Determinanti due "no" degli indecisi

Seduta segreta, segretissima, quella alla Consulta sul Lodo Alfano. Ma dalle stanze ovattate del Palazzo sul colle del Quirinale le notizie filtrano ugualmente. Si rincorrono per le stanze dei ministeri, nei corridoi e nella buvette del Parlamento, rimbalzano nelle redazioni dei giornali.
Hanno votato in nove per bocciare il Lodo, in sei erano per salvarlo. L’indiscrezione circola già a fine mattinata, mentre poche ore prima prevaleva nel centrodestra un cauto ottimismo. Nell’intervallo di pranzo, mentre i quindici membri della Consulta sospendono la riunione, si vedono alla Camera espressioni di giubilo dai parlamentari dell’opposizione. Il tam tam insiste: bocciato, bocciato. Bocciato del tutto.
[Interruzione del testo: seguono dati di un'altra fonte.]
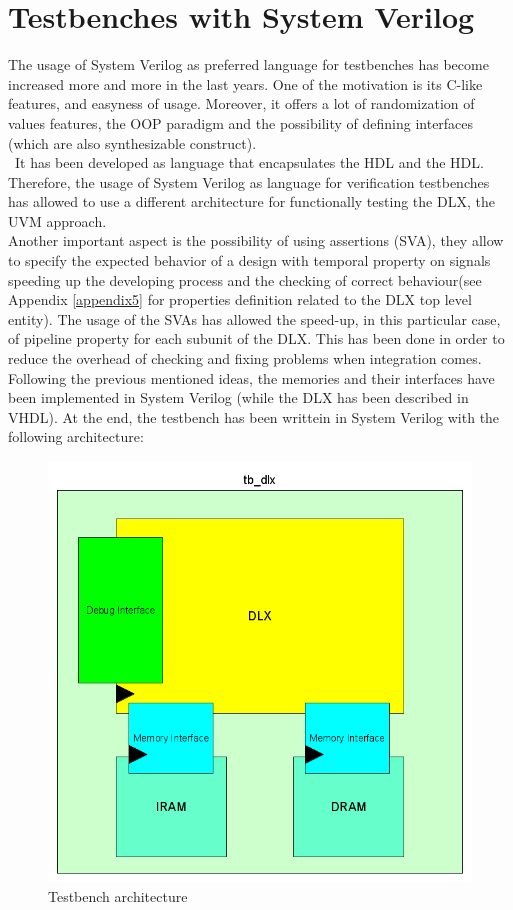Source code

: \section{Testbenches with System Verilog}
The usage of System Verilog as preferred language for testbenches has become increased more and more in the last years. One of the motivation is its C-like features, and easyness of usage. Moreover, it offers a lot of randomization of values features, the OOP paradigm and the possibility of defining interfaces (which are also synthesizable construct).\\\
It has been developed as language that encapsulates the HDL and the HDL. Therefore, the usage of System Verilog as language for verification testbenches has allowed to use a different architecture for functionally testing the DLX, the UVM approach.\\
Another important aspect is the possibility of using assertions (SVA), they allow to specify the expected behavior of a design with temporal property on signals speeding up the developing process and the checking of correct behaviour(see Appendix \ref{appendix5} for properties definition related to the DLX top level entity). The usage of the SVAs has allowed the speed-up, in this particular case, of pipeline property  for each subunit of the DLX. This has been done in order to reduce the overhead of checking and fixing problems when integration comes.\\

Following the previous mentioned ideas, the memories and their interfaces have been implemented in System Verilog (while the DLX has been described in VHDL). At the end, the testbench has been writtein in System Verilog with the following architecture: 
\begin{figure}[!htbp]
\centering
\captionsetup{justification=centering}
\includegraphics[scale=0.35,angle=0]{./chapters/figures/tb_dlx.png}
\caption{Testbench architecture}
\label{fig:tbdlx}
\end{figure}

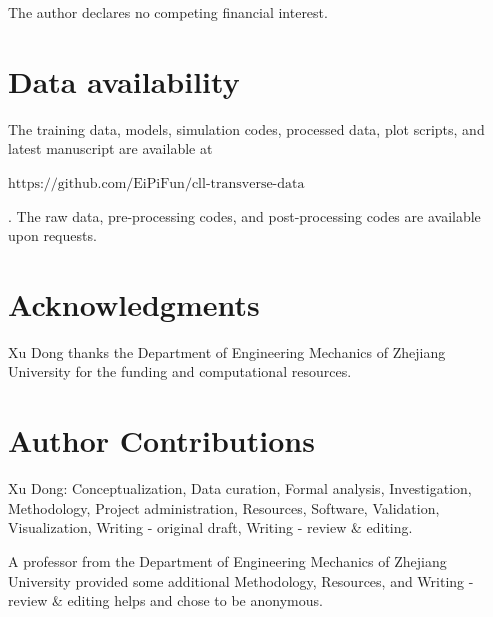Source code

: \documentclass{article}
\begin{document}
The author declares no competing financial interest.

\section*{Data availability}
\addtocounter{section}{1}
\setcounter{subsection}{0}
\indent

The training data, models, simulation codes, processed data, plot scripts, and latest manuscript are available at

$\textrm{https://github.com/EiPiFun/cll-transverse-data}$

\noindent
. The raw data, pre-processing codes, and post-processing codes are available upon requests.

\section*{Acknowledgments}
\addtocounter{section}{1}
\setcounter{subsection}{0}
\indent

Xu Dong thanks the Department of Engineering Mechanics of Zhejiang University for the funding and computational resources.

\section*{Author Contributions}
\addtocounter{section}{1}
\setcounter{subsection}{0}
\indent

Xu Dong: Conceptualization, Data curation, Formal analysis, Investigation, Methodology, Project administration, Resources, Software, Validation, Visualization, Writing - original draft, Writing - review \& editing.

A professor from the Department of Engineering Mechanics of Zhejiang University provided some additional Methodology, Resources, and Writing - review \& editing helps and chose to be anonymous.
%

\linespread{1.0}\footnotesize
\addtocounter{section}{1}
\setcounter{subsection}{0}
\end{document}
L’Alta Corte è divisa, si diceva già da giorni, cinque giudici costituzionali sicuri per il sì, altrettanti per il no e dunque saranno gli indecisi a fare la scelta. Bella notizia. Poi, con il correre delle ore, la distanza sembra accorciarsi: forse sono sette quelli a favore del Lodo, forse il Lodo passa. Ma poi sale l’incertezza sulla parte dalla quale pende la bilancia.
Ieri mattina nel centrodestra si era ottimisti. Due degli indecisi, Paolo Grossi e Giuseppe Tesauro, potevano unirsi al gruppo dei sostenitori della norma sospendi-processi: Giuseppe Frigo, Luigi Mazzella, Paolo Maria Napolitano (nominati dal Pdl), Alfio Finocchiaro (Cassazione), Maria Rita Saulle (Presidente della Repubblica) e Alfonso Quaranta (Consiglio di Stato).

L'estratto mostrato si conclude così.